Les Frères Grimm

Contes et légendes achevés

Affiche Les Frères Grimm

Whilelm (Matt Damon) et Jacob (Heath Ledger) Grimm sont des professionnels. Tout le monde vous le dira. Un fantôme hante le clocher de votre église ? Une sorcière menace la tranquillité de votre village ? Un ogre rôde dans les bois tout proche ? Une seule équipe peut vous tirer d’embarras : les frères Grimm, les plus grands destructeurs de créatures maléfiques d’Europe ! Ou pas.


Car la réalité est beaucoup moins féerique que ça : les frères Grimm sont effectivement des professionnels, pour ça oui. Mais ils se situent bien davantage dans la catégorie des escrocs que dans celle des sauveurs. En effet : les monstres qu’ils détruisent ne sont que des pantins animés, via cordes et rouages, par deux hommes à leur solde. Mais lorsque Delatombe, le sinistre administrateur de cette région Allemande sous domination française, les enjoint poliment (c'est-à-dire, sous peine de mort) d’éclaircir les curieux évènements ayant lieu dans une forêt située sur le territoire dont il est responsable, tout se complique. Les monstres prennent vie.
Les sortilèges prennent corps. Et les frères Grimm prennent peur. Pas vraiment parce que ce ne sont pas eux qui tirent les ficelles.
Plutôt parce que cette fois-ci, il n’y a pas de ficelles du tout.

Les Frères Grimm

 

Il SERA UNE FOIS…
Passons rapidement sur les points faibles : le scénario un peu brouillon d'Ehren Kruger, déjà responsable de Scream 3 (beuh), de Ring 2 version américaine (argel) ou encore d'Arlington Road (pas vu). Evidemment, le fait que plusieurs personnes (dont Terry Gilliam himself) soient également passées par la case script n’est pas vraiment fait pour arranger les choses. Il y a également un rythme pas toujours très bien dosé et quelques approximations narratives inhabituelles chez Mr Gilliam. Voilà, ça, c'est fait.
Mais utilisons notre baguette magique pour effacer de notre mémoire ces quelques points négatifs.
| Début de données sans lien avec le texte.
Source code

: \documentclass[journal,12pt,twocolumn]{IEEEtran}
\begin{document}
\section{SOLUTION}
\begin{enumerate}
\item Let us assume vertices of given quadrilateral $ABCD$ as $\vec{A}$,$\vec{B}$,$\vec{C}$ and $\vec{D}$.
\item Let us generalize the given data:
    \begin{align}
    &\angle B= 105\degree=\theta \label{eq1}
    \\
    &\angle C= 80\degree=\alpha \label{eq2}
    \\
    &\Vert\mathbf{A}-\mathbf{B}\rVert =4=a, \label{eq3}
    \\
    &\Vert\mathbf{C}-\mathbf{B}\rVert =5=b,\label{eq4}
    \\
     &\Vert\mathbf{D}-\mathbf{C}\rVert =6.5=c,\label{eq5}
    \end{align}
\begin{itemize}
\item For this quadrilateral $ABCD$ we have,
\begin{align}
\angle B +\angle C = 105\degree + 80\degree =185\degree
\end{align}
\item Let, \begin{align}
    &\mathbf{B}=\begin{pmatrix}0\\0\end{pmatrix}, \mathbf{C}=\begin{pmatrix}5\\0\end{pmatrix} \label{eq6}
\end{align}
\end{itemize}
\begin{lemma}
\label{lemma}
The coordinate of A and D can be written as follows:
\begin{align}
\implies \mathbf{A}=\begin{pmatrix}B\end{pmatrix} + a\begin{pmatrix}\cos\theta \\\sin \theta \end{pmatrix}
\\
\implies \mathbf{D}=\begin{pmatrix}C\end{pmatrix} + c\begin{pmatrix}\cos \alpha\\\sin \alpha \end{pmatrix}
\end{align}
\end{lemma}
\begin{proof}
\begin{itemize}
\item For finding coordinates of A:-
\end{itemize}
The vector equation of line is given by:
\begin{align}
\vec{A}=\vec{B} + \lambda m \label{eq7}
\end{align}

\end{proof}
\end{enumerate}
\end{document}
Les frères Grimm. Un simple nom qui réveille en chacun de nous des sentiments enfouis profondément. Des images d'innocence et de nuit. Quand vos parents vous lisaient ces contes, emplis de loups sanguinaires, de forêts insondables et de légendes oubliées, trembliez-vous au fond de votre couette alors que l'orage grondait dehors ?  Regardiez-vous sous votre lit avant de vous endormir ?
On le saisit immédiatement : le film Les Frères Grimm dispose d'un potentiel inouï. Un potentiel à tous les niveaux : esthétisme, symbolisme, narration, lyrisme, rêverie, tous ces contes en regorgent. En fait, ces derniers constituent même la source vive de certains de ces concepts. Mais il y a autre chose : les studios sont pragmatiques, ils veulent le retour sur investissement. Or, dernièrement, le budget promotion des blockbusters a considérablement augmenté. Mais pour ce film, c'est autre chose... Il n'y a pas besoin de faire de la promotion. Oubliez les affiches sur les abribus, les articles de la presse ou les émissions télé expliquant une intrigue avant même de laisser au public une chance de la découvrir par lui-même. Ce coup-ci, la promotion de ce film, 99% des parents de la société occidentale s'en sont déjà chargés. Chaque soir. Quand vous étiez petit. Juste avant de vous endormir.
Les Frères Grimm...
Un simple nom ? Aucunement.
Un simple film ? La réponse à cette question passe par un autre nom : Terry Gilliam.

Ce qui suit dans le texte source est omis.